Esta política do dizer descaradamente o que antes se julgava impensável vem-se tornando uma prática comum. Falando no megafone todos os dias, amplifica-se a barbárie e tornamo-la comum e aceite por todos.
Diz o anúncio de emprego da DGArtes que a “A Direção-Geral das Artes (DGArtes) convida ao envio de candidaturas para integrar as Comissões de Acompanhamento e de Avaliação das atividades desenvolvidas pelas entidades artísticas beneficiárias dos programas de apoio financeiro às artes em curso, nas vertentes Área Artística e Gestão Cultural.”, enumerando depois todas as atribuições do cargos que pretende ver preenchidos.
As pessoas a contratar terão que ter a seu cargo “a responsabilidade de monitorizar o cumprimento dos propósitos culturais que estão no fundamento dos apoios atribuídos em todas as áreas artísticas, bem como a incumbência de acompanhar e avaliar a execução dos programas no que concerne à gestão cultural” o que quer dizer, neste caso, o acompanhamento de 10 ou mais entidades e verificação do “cumprimento dos objetivos culturais e artísticos que justificaram a atribuição dos apoios”.
A necessidade de ter técnicos a acompanhar e avaliar as estruturas apoiadas é um fator importante, no entanto a solução não pode assentar no trabalho precário e na criação de um concurso tão aberrante quanto este.
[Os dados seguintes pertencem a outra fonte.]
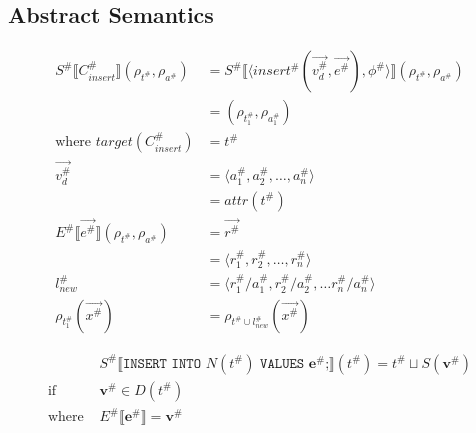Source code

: \subsection{Abstract Semantics}

\begin{align*}
    S^\# \llbracket C_{insert}^\# \rrbracket (\rho_{t^\#}, \rho_{a^\#})
    &= S^\# \llbracket \langle insert^\#(\overset{\rightarrow}{v_d^\#}, \overset{\rightarrow}{e^\#}), \phi^\# \rangle \rrbracket (\rho_{t^\#}, \rho_{a^\#}) \\
    &= (\rho_{t_1^\#}, \rho_{a_1^\#}) \\
    \text{where } target(C_{insert}^\#) &= t^\# \\
    \overset{\rightarrow}{v_d^\#} &= \langle a_1^\#, a_2^\#, \dots, a_n^\# \rangle \\
    &= attr(t^\#) \\
    E^\# \llbracket \overset{\rightarrow}{e^\#} \rrbracket (\rho_{t^\#}, \rho_{a^\#})
    &= \overset{\rightarrow}{r^\#} \\
    &= \langle r_1^\#, r_2^\#, \dots, r_n^\# \rangle \\
    l_{new}^\# &= \langle r_1^\#/a_1^\#, r_2^\#/a_2^\#, \dots r_n^\#/a_n^\# \rangle \\
    \rho_{t_1^\#}(\overset{\rightarrow}{x^\#}) &= \rho_{t^\# \cup l_{new}^\#}(\overset{\rightarrow}{x^\#})
\end{align*}

\begin{align*}
    & S^\# \llbracket \texttt{INSERT INTO } N(t^\#) \texttt{ VALUES } \mathbf{e}^\# \texttt{;}\rrbracket (t^\#)
    = t^\# \sqcup S(\mathbf{v}^\#) \\
    \text{if }& \mathbf{v}^\# \in D(t^\#) \\
    \text{where }& E^\# \llbracket \mathbf{e}^\# \rrbracket
    = \mathbf{v}^\# \\
\end{align*}
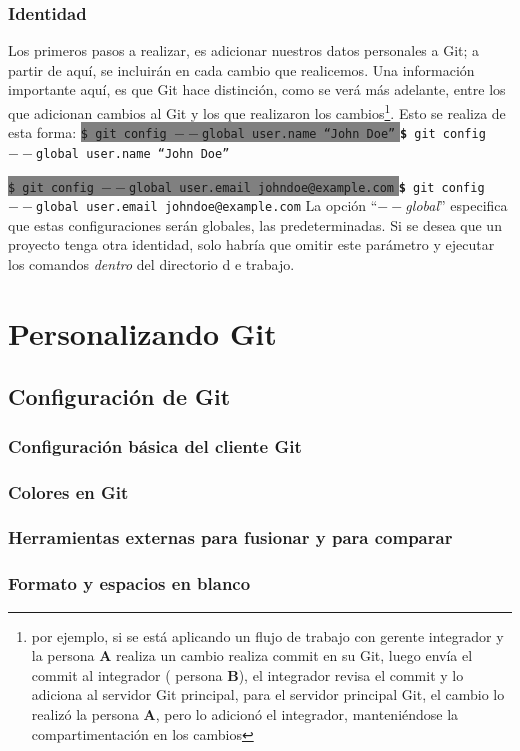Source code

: \documentclass[12pt, spanish, oneside, onecolumn, a4paper]{report}
\newcommand{\shellcmd}[1]{ %
  \colorbox{Gray}{
    \indent\indent\texttt{\footnotesize\$ #1}
  }
  \colorbox{mygray}{
    \indent\indent\texttt{\textbf{\footnotesize\$} #1}
  }
}
\begin{document}
\subsection{Identidad} 
\label{sec:youridentity} Los primeros pasos a realizar, es adicionar nuestros datos personales a Git; a partir de aquí, se incluirán en cada cambio que realicemos. Una información importante aquí, es que Git hace distinción, como se verá más adelante, entre los que adicionan cambios al Git y los que realizaron los cambios\footnote{por ejemplo, si se está aplicando un flujo de trabajo con gerente integrador y la persona 
  \textbf{A} realiza un cambio realiza commit en su Git, luego envía el commit al integrador ( persona 
  \textbf{B}), el integrador revisa el commit y lo adiciona al servidor Git principal, para el servidor principal Git, el cambio lo realizó la persona 
  \textbf{A}, pero lo adicionó el integrador, manteniéndose la compartimentación en los cambios}. Esto se realiza de esta forma: 
\shellcmd{git config $--$global user.name ``John Doe''} 
\shellcmd{git config $--$global user.email johndoe@example.com} La opción ``\emph{$--$global}'' especifica que estas configuraciones serán globales, las predeterminadas. Si se desea que un proyecto tenga otra identidad, solo habría que omitir este parámetro y ejecutar los comandos 
\emph{dentro} del directorio d e trabajo. 
\chapter{Personalizando Git} 
\label{chap:customizinggit} 
\section{Configuración de Git} 
\label{sec:configuringgit} 
\subsection{Configuración básica del cliente Git} 
\label{sec:basicconf} 
\subsection{Colores en Git} 
\label{sec:colors} 
\subsection{Herramientas externas para fusionar y para comparar} 
\label{sec:externaltools} 
\subsection{Formato y espacios en blanco} 
\label{sec:formatsandspaces} 
\end{document}
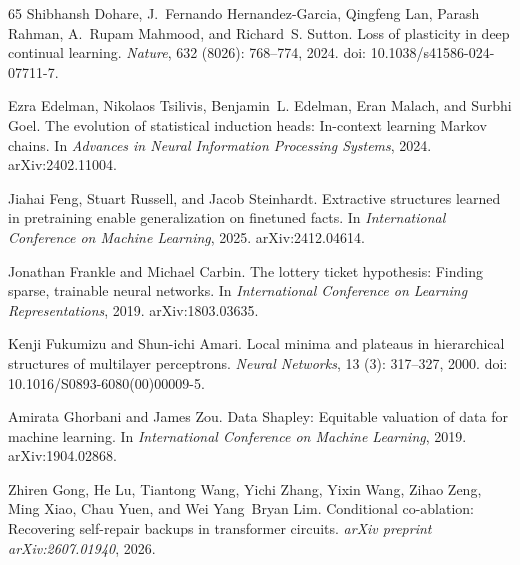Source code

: \begin{thebibliography}{65}
Shibhansh Dohare, J.~Fernando Hernandez-Garcia, Qingfeng Lan, Parash Rahman,
  A.~Rupam Mahmood, and Richard~S. Sutton.
\newblock Loss of plasticity in deep continual learning.
\newblock \emph{Nature}, 632 (8026): 768--774, 2024.
\newblock doi: 10.1038/s41586-024-07711-7.

Ezra Edelman, Nikolaos Tsilivis, Benjamin~L. Edelman, Eran Malach, and Surbhi
  Goel.
\newblock The evolution of statistical induction heads: In-context learning
  {M}arkov chains.
\newblock In \emph{Advances in Neural Information Processing Systems}, 2024.
\newblock arXiv:2402.11004.

Jiahai Feng, Stuart Russell, and Jacob Steinhardt.
\newblock Extractive structures learned in pretraining enable generalization on finetuned facts.
\newblock In \emph{International Conference on Machine Learning}, 2025.
\newblock arXiv:2412.04614.

Jonathan Frankle and Michael Carbin.
\newblock The lottery ticket hypothesis: Finding sparse, trainable neural networks.
\newblock In \emph{International Conference on Learning Representations}, 2019.
\newblock arXiv:1803.03635.

Kenji Fukumizu and Shun-ichi Amari.
\newblock Local minima and plateaus in hierarchical structures of multilayer perceptrons.
\newblock \emph{Neural Networks}, 13 (3): 317--327, 2000.
\newblock doi: 10.1016/S0893-6080(00)00009-5.

Amirata Ghorbani and James Zou.
\newblock Data {S}hapley: Equitable valuation of data for machine learning.
\newblock In \emph{International Conference on Machine Learning}, 2019.
\newblock arXiv:1904.02868.

Zhiren Gong, He Lu, Tiantong Wang, Yichi Zhang, Yixin Wang, Zihao Zeng, Ming Xiao, Chau Yuen, and Wei Yang~Bryan Lim.
\newblock Conditional co-ablation: Recovering self-repair backups in transformer circuits.
\newblock \emph{arXiv preprint arXiv:2607.01940}, 2026.


\end{thebibliography}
Nenhum técnico de cultura irá desempenhar um trabalho capaz, mesmo que em part-time, com um ordenado de 400 euros por mês (com extra de 20 euros por cada entidade) num regime de prestação de serviços, e sem que se saiba à partida as contrapartidas dadas em termos de condições de trabalho e despesas de deslocação. Se, no caso do Algarve, as estruturas apoiadas estão sediadas em várias cidades, não será nos gabinetes das Direções Regionais de Cultura que este profissionais irão passar todo o seu tempo.
Propor isto a um profissional de cultura é no mínimo insultuoso. Aceitar uma proposta destas é sinónimo de desespero.